While the collaborative open-data projects are aligned with national research priorities that seek to improve Australia’s health and well-being, the datasets are contributing to increasing knowledge on issues of global significance. For example, the Antibiotic Resistant Sepsis Pathogens project brings together multidisciplinary teams to identify common pathogenic pathways in order to ultimately develop new approaches to disease management. The appropriate management of such research data is therefore of critical importance to ensure the data remains a valuable asset.

In order to appropriately manage researcher and public access to raw and analysed data and associated contextual metadata from numerous collaborative open-data projects and to bring research communities together, a sustainable and scalable digital platform solution was needed. The Bioplatforms Australia Data Portal (‘Data Portal’) was thereby created through a collaboration between Bioplatforms Australia and the Centre for Comparative Genomics at Murdoch University. The Data Portal provides online access to datasets and associated metadata, empowers research communities to curate and manage the data, and is built upon open source, best-of-breed technology using international standards.
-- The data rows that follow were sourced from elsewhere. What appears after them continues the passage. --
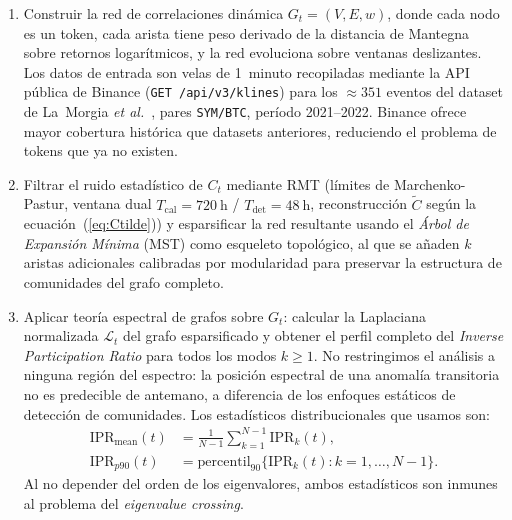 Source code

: \begin{enumerate}

  \item Construir la red de correlaciones dinámica $G_t = (V, E, w)$,
        donde cada nodo es un token, cada arista tiene peso derivado de
        la distancia de Mantegna~\cite{mantegna1999} sobre retornos
        logarítmicos, y la red evoluciona sobre ventanas deslizantes.
        Los datos de entrada son velas de 1~minuto recopiladas mediante
        la API pública de Binance (\texttt{GET /api/v3/klines}) para los
        ${\approx}351$ eventos del dataset de La~Morgia
        \textit{et al.}~\cite{lamorgia2020}, pares \texttt{SYM/BTC},
        período 2021--2022. Binance ofrece mayor cobertura histórica que
        datasets anteriores, reduciendo el problema de tokens que ya no
        existen.

  \item Filtrar el ruido estadístico de $C_t$ mediante RMT (límites de
        Marchenko-Pastur, ventana dual $T_{\text{cal}} = 720~\text{h}$ /
        $T_{\text{det}} = 48~\text{h}$, reconstrucción $\tilde{C}$ según
        la ecuación~(\ref{eq:Ctilde})) y esparsificar la red resultante
        usando el \emph{Árbol de Expansión Mínima} (MST) como esqueleto
        topológico, al que se añaden $k$ aristas adicionales calibradas
        por modularidad para preservar la estructura de comunidades del
        grafo completo.

  \item Aplicar teoría espectral de grafos sobre $G_t$: calcular la
        Laplaciana normalizada $\mathcal{L}_t$ del grafo esparsificado y
        obtener el perfil completo del \emph{Inverse Participation Ratio}
        para todos los modos $k \geq 1$. No restringimos el análisis a
        ninguna región del espectro: la posición espectral de una anomalía
        transitoria no es predecible de antemano, a diferencia de los
        enfoques estáticos de detección de comunidades. Los estadísticos
        distribucionales que usamos son:
        \begin{align*}
          \mathrm{IPR}_{\text{mean}}(t) &= \frac{1}{N-1}
            \sum_{k=1}^{N-1} \mathrm{IPR}_k(t), \\[3pt]
          \mathrm{IPR}_{p90}(t) &= \mathrm{percentil}_{90}
            \bigl\{\mathrm{IPR}_k(t) : k = 1, \ldots, N-1\bigr\}.
        \end{align*}
        Al no depender del orden de los eigenvalores, ambos estadísticos son
        inmunes al problema del \emph{eigenvalue crossing}.


\end{enumerate}
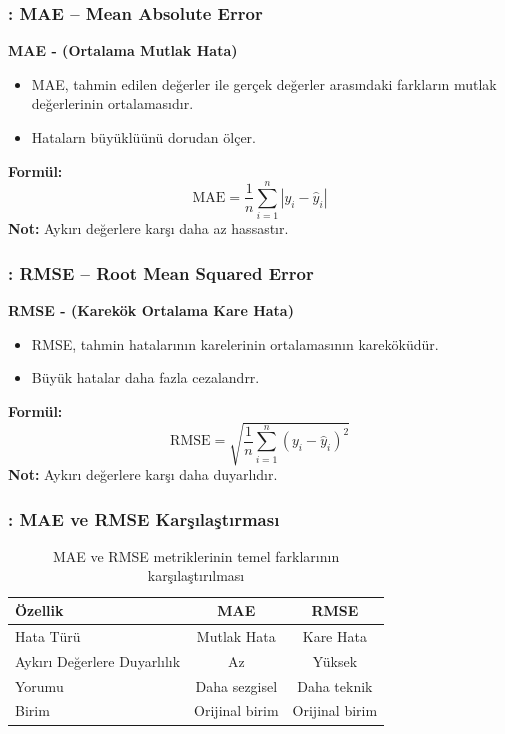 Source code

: \documentclass[12pt]{beamer}
\begin{document}
	
	\begin{frame}
		\frametitle{\insertsection:  MAE – Mean Absolute Error}
		\textbf{MAE - (Ortalama Mutlak Hata)}
		\begin{itemize}
			\item MAE, tahmin edilen değerler ile gerçek değerler
			arasındaki farkların mutlak değerlerinin ortalamasıdır.
			\item Hatalarn büyüklüünü dorudan ölçer.
		\end{itemize}
		\vspace{0.5cm}
		\textbf{Formül:}
		\[
		\text{MAE} = \frac{1}{n} \sum_{i=1}^{n} \left| y_i - \hat{y}_i \right|
		\]
		\vspace{0.3cm}
		\textbf{Not:} Aykırı değerlere karşı daha az hassastır.
	\end{frame}
	
	\begin{frame}
		\frametitle{\insertsection: RMSE – Root Mean Squared Error}
		\textbf{RMSE - (Karekök Ortalama Kare Hata)}
		\begin{itemize}
			\item RMSE, tahmin hatalarının karelerinin ortalamasının
			kareköküdür.
			\item Büyük hatalar daha fazla cezalandrr.
		\end{itemize}
		\vspace{0.5cm}
		\textbf{Formül:}
		\[
		\text{RMSE} = \sqrt{ \frac{1}{n} \sum_{i=1}^{n} \left( y_i - \hat{y}_i
			\right)^2 }
		\]
		\vspace{0.3cm}
		\textbf{Not:} Aykırı değerlere karşı daha duyarlıdır.
	\end{frame}
	
	\begin{frame}
		\frametitle{\insertsection: MAE ve RMSE Karşılaştırması}
		\begin{table}
			\centering
			\small
			\begin{tabular}{l c c}
				\toprule
				\textbf{Özellik}            & \textbf{MAE}   & \textbf{RMSE} \\
				\midrule
				Hata Türü                   & Mutlak Hata    & Kare
				Hata                                                         \\
				Aykırı Değerlere Duyarlılık & Az             & Yüksek
				\\
				Yorumu                      & Daha sezgisel  & Daha
				teknik                                                       \\
				Birim                       & Orijinal birim &
				Orijinal birim                                               \\
				\bottomrule
			\end{tabular}
			\caption{\small MAE ve RMSE metriklerinin temel farklarının
				karşılaştırılması}
		\end{table}
	\end{frame}
	
\end{document}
development of the bioplatforms australia data portal

The Data Portal is a data archive repository that houses raw sequence data, analysed data, and associated contextual metadata for each of the nine collaborative open-data projects. In the development of this Data Portal, we identified several key criteria to be addressed to ensure the deployment of a sustainable and scalable digital platform that can be applicable for a broad community of users: i) open-source software adopting leading technology; and ii) purposeful application of data and adoption of the FAIR data principles [6].

Open-source software adopting CKAN

The Data Portal was originally developed by bespoke software development and deployed on traditional, on-premises data storage systems. However, software development of a bespoke system is generally time consuming, expensive, and is not sustainable long-term. In order to leverage off other national  investments and ensure long-term sustainability, the Data Portal adopted the Comprehensive Knowledge Archive Network (CKAN) as the core technology to replace bespoke software code [7]. CKAN is the world’s leading open-source data portal platform, and is used by numerous federal governments and public institutions to share data with the general public, including the Australian federal government [8] and Western Australian government [9] data portals, and the United Kingdom’s Natural History Museum data portal [10]. As the on-premises data storage reached its end of life, the Data Portal was migrated to Amazon Web Services with the support of Bioplatforms Australia. The code for the Data Portal and associated tools, such as extensions to the CKAN project, is open-source [11].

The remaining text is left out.